Gibney’s framework involves looking for evidence for answers to six basic questions that characterize the six main branches of philosophy:
What can we know? (Epistemology)
What exists? (Metaphysics)
How do we reason about things? (Logic)
What is good? (Ethics)
How do we live together? (Politics)
What is beautiful? (Aesthetics)
Altogether, these can be said to form someone’s worldview, whether their answers to these questions are consciously chosen or subconsciously felt. Sometimes, a unifying narrative can also be used to specifically pull these items together, which might otherwise feel disjointed or lack priorities. Such narratives should be identified or formulated where possible too.
Because of the purpose stated in the Introduction above, the EPC decided to review Ken Wilber’s work during its second generation of activity to see how it can be described by this framework. This effort took place during 10 weekly meetings in the Fall of 2022, with concurrent online discussions taking place as well. Since Wilber’s Wikipedia entry lists 30 paperback books where he is the sole author, which altogether have a total of nearly 10,000 pages, there was far too much primary source material for our task. As such, and based on recommendations from members of the Integral community, we focused our efforts on a 71-page summary of Ken Wilber that was written by Paul Helfrich called “Ken Wilber’s AQAL Metatheory: An Overview.”10 Drawing primarily from that paper, we gathered evidence for Ken Wilber’s worldview, although we were driven to search through several other sources for answers to a few lingering questions.
Once this categorization of Wilber’s worldview was complete, we attempted to analyze it using the three criteria that David Sloan Wilson listed in his essay titled “Evaluating Narratives of Conscious Evolution.”11 These criteria are:
Is the narrative psychologically and emotionally motivating?
What does the narrative cause people to do?
How well does the narrative comport with current scientific knowledge?
We agree with Wilson’s judgment that a worldview should score well on all three of these questions as judged according to PW’s stated goal of creating a world that works for all.

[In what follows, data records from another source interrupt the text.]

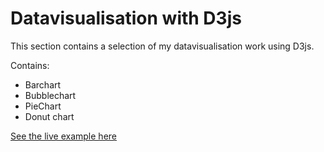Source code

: # Datavisualisation with D3js

This section contains a
selection of my datavisualisation work
using D3js.

Contains:
- Barchart
- Bubblechart
- PieChart
- Donut chart

[See the live example here]()
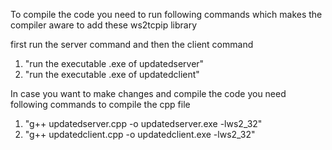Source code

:To compile the code you need to run following commands which makes the compiler aware to add these ws2tcpip library 

first run the server command and then the client command
1) "run the executable .exe of updatedserver"
2) "run the executable .exe of updatedclient"


In case you want to make changes and compile the code you need following commands to compile the cpp file
1) "g++ updatedserver.cpp -o updatedserver.exe -lws2_32"
2) "g++ updatedclient.cpp -o updatedclient.exe -lws2_32"
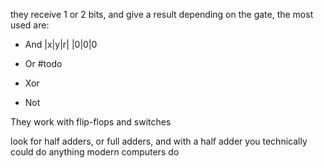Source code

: they receive 1 or 2 bits, and give a result depending on the gate, the most used are:

- And
|x|y|r|
|0|0|0
- Or
#todo 
- Xor

- Not


They work with flip-flops and switches

look for half adders, or full adders, and with a half adder you technically could do anything modern computers do 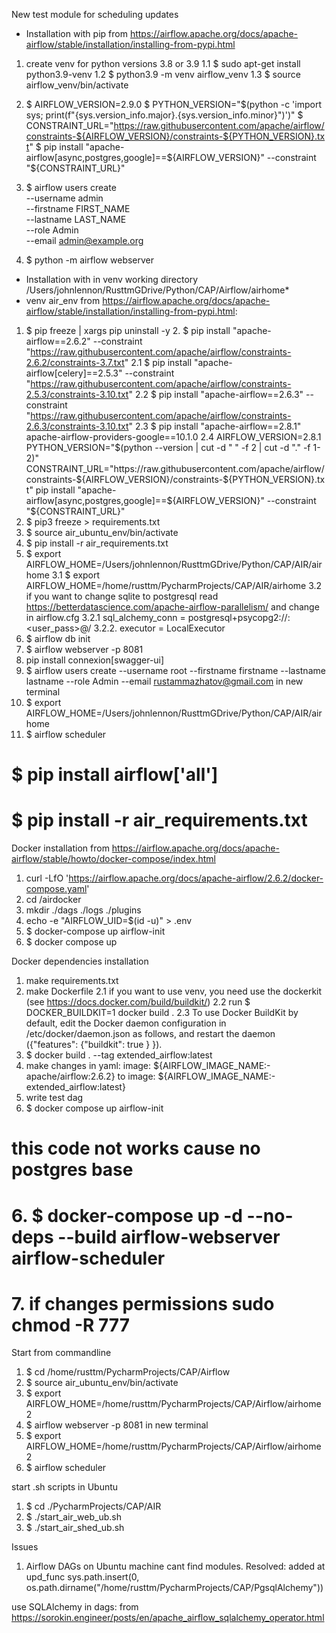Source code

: New test module for scheduling updates
* Installation with pip
from https://airflow.apache.org/docs/apache-airflow/stable/installation/installing-from-pypi.html

1. create venv for python versions 3.8 or 3.9 
   1.1 $ sudo apt-get install python3.9-venv
   1.2 $ python3.9 -m venv airflow_venv
   1.3 $ source airflow_venv/bin/activate
2. $ AIRFLOW_VERSION=2.9.0
   $ PYTHON_VERSION="$(python -c 'import sys; print(f"{sys.version_info.major}.{sys.version_info.minor}")')"
   $ CONSTRAINT_URL="https://raw.githubusercontent.com/apache/airflow/constraints-${AIRFLOW_VERSION}/constraints-${PYTHON_VERSION}.txt"
   $ pip install "apache-airflow[async,postgres,google]==${AIRFLOW_VERSION}" --constraint "${CONSTRAINT_URL}"
3. $ airflow users create \
          --username admin \
          --firstname FIRST_NAME \
          --lastname LAST_NAME \
          --role Admin \
          --email admin@example.org

4. $ python -m airflow webserver

* Installation with in venv 
working directory /Users/johnlennon/RusttmGDrive/Python/CAP/Airflow/airhome* 
* venv air_env
from https://airflow.apache.org/docs/apache-airflow/stable/installation/installing-from-pypi.html:
1. $ pip freeze | xargs pip uninstall -y
   2. $ pip install "apache-airflow==2.6.2" --constraint "https://raw.githubusercontent.com/apache/airflow/constraints-2.6.2/constraints-3.7.txt"
      2.1 $ pip install "apache-airflow[celery]==2.5.3" --constraint "https://raw.githubusercontent.com/apache/airflow/constraints-2.5.3/constraints-3.10.txt"
      2.2 $ pip install "apache-airflow==2.6.3" --constraint "https://raw.githubusercontent.com/apache/airflow/constraints-2.6.3/constraints-3.10.txt"
      2.3 $ pip install "apache-airflow==2.8.1" apache-airflow-providers-google==10.1.0
      2.4 AIRFLOW_VERSION=2.8.1 
            PYTHON_VERSION="$(python --version | cut -d " " -f 2 | cut -d "." -f 1-2)"
            CONSTRAINT_URL="https://raw.githubusercontent.com/apache/airflow/constraints-${AIRFLOW_VERSION}/constraints-${PYTHON_VERSION}.txt"
            pip install "apache-airflow[async,postgres,google]==${AIRFLOW_VERSION}" --constraint "${CONSTRAINT_URL}"
2. $ pip3 freeze > requirements.txt
3. $ source air_ubuntu_env/bin/activate
4. $ pip install -r air_requirements.txt
5. $ export AIRFLOW_HOME=/Users/johnlennon/RusttmGDrive/Python/CAP/AIR/airhome
   3.1 $ export AIRFLOW_HOME=/home/rusttm/PycharmProjects/CAP/AIR/airhome
   3.2 if you want to change sqlite to postgresql read https://betterdatascience.com/apache-airflow-parallelism/ and change in airflow.cfg
      3.2.1 sql_alchemy_conn = postgresql+psycopg2://<user>:<user_pass>@<host>/<db>
      3.2.2. executor = LocalExecutor
6. $ airflow db init 
7. $ airflow webserver -p 8081
8. pip install connexion[swagger-ui]
9. $ airflow users create  --username root --firstname firstname --lastname lastname --role Admin --email rustammazhatov@gmail.com
in new terminal
10. $ export AIRFLOW_HOME=/Users/johnlennon/RusttmGDrive/Python/CAP/AIR/airhome
11. $ airflow scheduler

# $ pip install airflow['all']
# $ pip install -r air_requirements.txt

Docker installation
from https://airflow.apache.org/docs/apache-airflow/stable/howto/docker-compose/index.html
1. curl -LfO 'https://airflow.apache.org/docs/apache-airflow/2.6.2/docker-compose.yaml'
2. cd /airdocker
3. mkdir ./dags ./logs ./plugins
4. echo -e "AIRFLOW_UID=$(id -u)" > .env
5. $ docker-compose up airflow-init
6. $ docker compose up

Docker dependencies installation
1. make requirements.txt
2. make Dockerfile
   2.1 if you want to use venv, you need use the dockerkit (see https://docs.docker.com/build/buildkit/)
   2.2 run  $ DOCKER_BUILDKIT=1 docker build .
   2.3 To use Docker BuildKit by default, edit the Docker daemon configuration in /etc/docker/daemon.json as follows, and restart the daemon ({"features": {"buildkit": true } }).
3. $ docker build . --tag extended_airflow:latest
4. make changes in yaml: 
   image: ${AIRFLOW_IMAGE_NAME:-apache/airflow:2.6.2} to image: ${AIRFLOW_IMAGE_NAME:-extended_airflow:latest}
5. write test dag
6. $ docker compose up airflow-init
# this code not works cause no postgres base
# 6. $ docker-compose up -d --no-deps --build airflow-webserver airflow-scheduler 
# 7. if changes permissions sudo chmod -R 777

Start from commandline
1. $ cd /home/rusttm/PycharmProjects/CAP/Airflow
2. $ source air_ubuntu_env/bin/activate
3. $ export AIRFLOW_HOME=/home/rusttm/PycharmProjects/CAP/Airflow/airhome2
4. $ airflow webserver -p 8081
in new terminal
5. $ export AIRFLOW_HOME=/home/rusttm/PycharmProjects/CAP/Airflow/airhome2
6. $ airflow scheduler

start .sh scripts in Ubuntu
1. $ cd ./PycharmProjects/CAP/AIR
2. $ ./start_air_web_ub.sh
3. $ ./start_air_shed_ub.sh

Issues
1. Airflow DAGs on Ubuntu machine cant find modules. 
Resolved: added at upd_func sys.path.insert(0, os.path.dirname("/home/rusttm/PycharmProjects/CAP/PgsqlAlchemy"))

use SQLAlchemy in dags:
from https://sorokin.engineer/posts/en/apache_airflow_sqlalchemy_operator.html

SUMMARY OF THE INTEGRAL WORLDVIEW
Ken Wilber12 was born in Oklahoma City in 1949. He enrolled as a pre-med student at Duke University in 1967, later transferring to the University of Nebraska at Lincoln, but after a few years there he dropped out of university and began a life of independent scholarship. He describes his academic accomplishments as “a Master's degree in biochemistry, and a Ph.D. minus thesis in biochemistry and biophysics, with specialization in the mechanism of the visual process.”13 In 1973, Wilber completed his first book, The Spectrum of Consciousness, in which he sought to integrate knowledge from disparate fields. This is a task Wilber has continued to worked on for nearly 50 years now, attempting to build a metatheory known as Integral Philosophy14 in which all academic disciplines and every form of knowledge and experience are supposed to fit together. It is beyond the scope of this article to provide details or even a summary of Wilber’s metatheory, but they can be gleaned quickly from the Wikipedia entry on Wilber’s Integral theory15 or in far greater detail in Paul Helfrich’s overview paper16 which we used to inform our analysis of Wilber’s worldview.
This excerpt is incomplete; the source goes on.